2- Move the data to a delta table 'as is', always adding information  
3- Check and maintain delta table  

In [None]:
# Get notebook parameter from Azure pipeline
dbutils.widgets.text("_pipeline_run_id","0478ce36-b895-48a0-8a08-1b10430247ca")
dbutils.widgets.text("_filename","nybabynames.csv")
dbutils.widgets.text("_processing_date","21-05-2024 18:39:52")
_pipeline_run_id = dbutils.widgets.get("_pipeline_run_id")
_filename = dbutils.widgets.get("_filename")
_processing_date = dbutils.widgets.get("_processing_date")
print(_processing_date)
print (_pipeline_run_id)
print(_filename)

In [None]:
# Configure my account key and account name so Databricks can access the Data Lake
accountName = dbutils.secrets.get("dataLakeScope","accountName")
accountKey = dbutils.secrets.get("dataLakeScope","accountKey")
sparkProperty = f'fs.azure.account.key.{accountName}.dfs.core.windows.net'
spark.conf.set(sparkProperty,accountKey)

In [None]:
# Define the location
landingSource = f'abfss://landing@{accountName}.dfs.core.windows.net/{_filename}'
bronzeTarget = f'abfss://bronze@{accountName}.dfs.core.windows.net/nybabynames'

# Bronze Delta Table
table_name = "bronze.new_york_baby_names"

In [None]:
# Read cvs file data from Data Lake
gridDataDf = spark.read.option("inferSchema", "true").csv(path= landingSource, header=True)

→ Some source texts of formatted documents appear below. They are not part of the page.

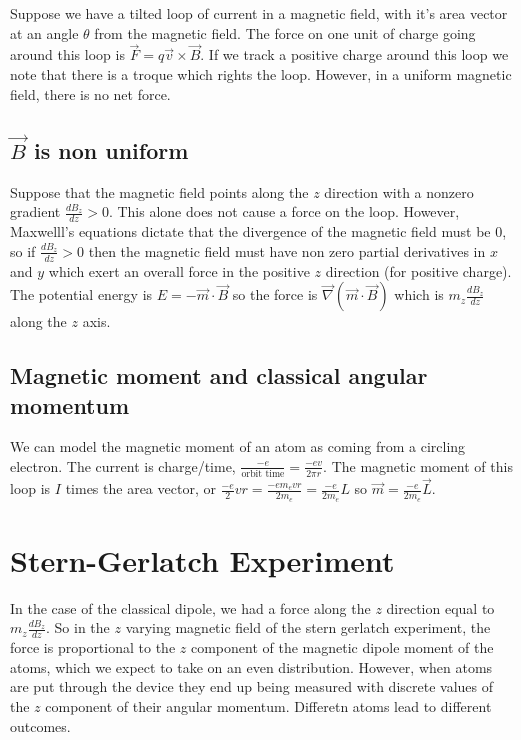 \documentclass{homework}
\begin{document}
Suppose we have a tilted loop of current in a magnetic field, with it's area vector at an angle $\theta$ from the magnetic field. The force on one unit of charge going around this loop is $\vec{F} = q\vec{v} \times \vec{B}$. If we track a positive charge around this loop we note that there is a troque which rights the loop. However, in a uniform magnetic field, there is no net force. 

\subsection{$\vec{B}$ is non uniform}

Suppose that the magnetic field points along the $z$ direction with a nonzero gradient $\frac{dB_z}{dz}>0$. This alone does not cause a force on the loop. However, Maxwelll's equations dictate that the divergence of the magnetic field must be $0$, so if $\frac{dB_z}{dz}>0$ then the magnetic field must have non zero partial derivatives in $x$ and $y$ which exert an overall force in the positive $z$ direction (for positive charge). The potential energy is $E = -\vec{m}\cdot \vec{B}$ so the force is $ \vec{\nabla} (\vec{m} \cdot \vec{B})$ which is $m_z\frac{dB_z}{dz}$ along the $z$ axis.


\subsection{Magnetic moment and classical angular momentum}

We can model the magnetic moment of an atom as coming from a circling electron. The current is charge/time, $\frac{-e}{\text{orbit time}} = \frac{-ev}{2\pi r}$. The magnetic moment of this loop is $I$ times the area vector, or $\frac{-e}{2}vr = \frac{-e m_e vr}{2m_e} = \frac{-e}{2m_e}L$ so $\vec{m} = \frac{-e}{2m_e}\vec{L}$. 


\section{Stern-Gerlatch Experiment}

In the case of the classical dipole, we had a force along the $z$ direction equal to $m_z\frac{dB_z}{dz}$. So in the $z$ varying magnetic field of the stern gerlatch experiment, the force is proportional to the $z$ component of the magnetic dipole moment of the atoms, which we expect to take on an even distribution. However, when atoms are put through the device they end up being measured with discrete values of the $z$ component of their angular momentum. Differetn atoms lead to different outcomes. 
\end{document}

display(gridDataDf.printSchema)



In [None]:
from  pyspark.sql.functions import *
from datetime import datetime

# Add audit columnd to the data frame 

# 1. Adding current time to process this data set
# 2. Adding pipepeline run id from ADF
# 3. The landig file name. This is useful for debugging prurpose
# 4. Modification date. This help identified order of data when the dataset doesn't have a modification date
gridDataDf = gridDataDf.withColumn("_processing_date", lit(datetime.strptime(_processing_date, '%d-%m-%Y %H:%M:%S'))) \
                       .withColumn("_pipeline_run_id", lit(_pipeline_run_id)) \
                       .withColumn("_input_filename", input_file_name()) \
                       .withColumn("_input_file_modification_date", col("_metadata.file_modification_time"))

display(gridDataDf.printSchema)


In [None]:
from delta.tables import *

# check if the bronze contain the delta table
if(DeltaTable.isDeltaTable(spark, bronzeTarget)): 

    # If yes, add data to the existing delta table
    gridDataDf.write.mode("append").format("delta").save(bronzeTarget)
else:

    # If no, save the file to bronze
    gridDataDf.write.mode("overwrite").format("delta").save(bronzeTarget)

In [None]:
# create the schema and table, if required

spark.sql("CREATE SCHEMA IF NOT EXISTS bronze")
spark.sql(f"CREATE EXTERNAL TABLE IF NOT EXISTS {table_name} USING delta LOCATION '{bronzeTarget}'")

# Note: Using spark.sql because we can use f-string to retrieve the bronze

In [None]:
%sql
-- This is not necessary from a pipeline perspective; it involves checking table information as a learning experience.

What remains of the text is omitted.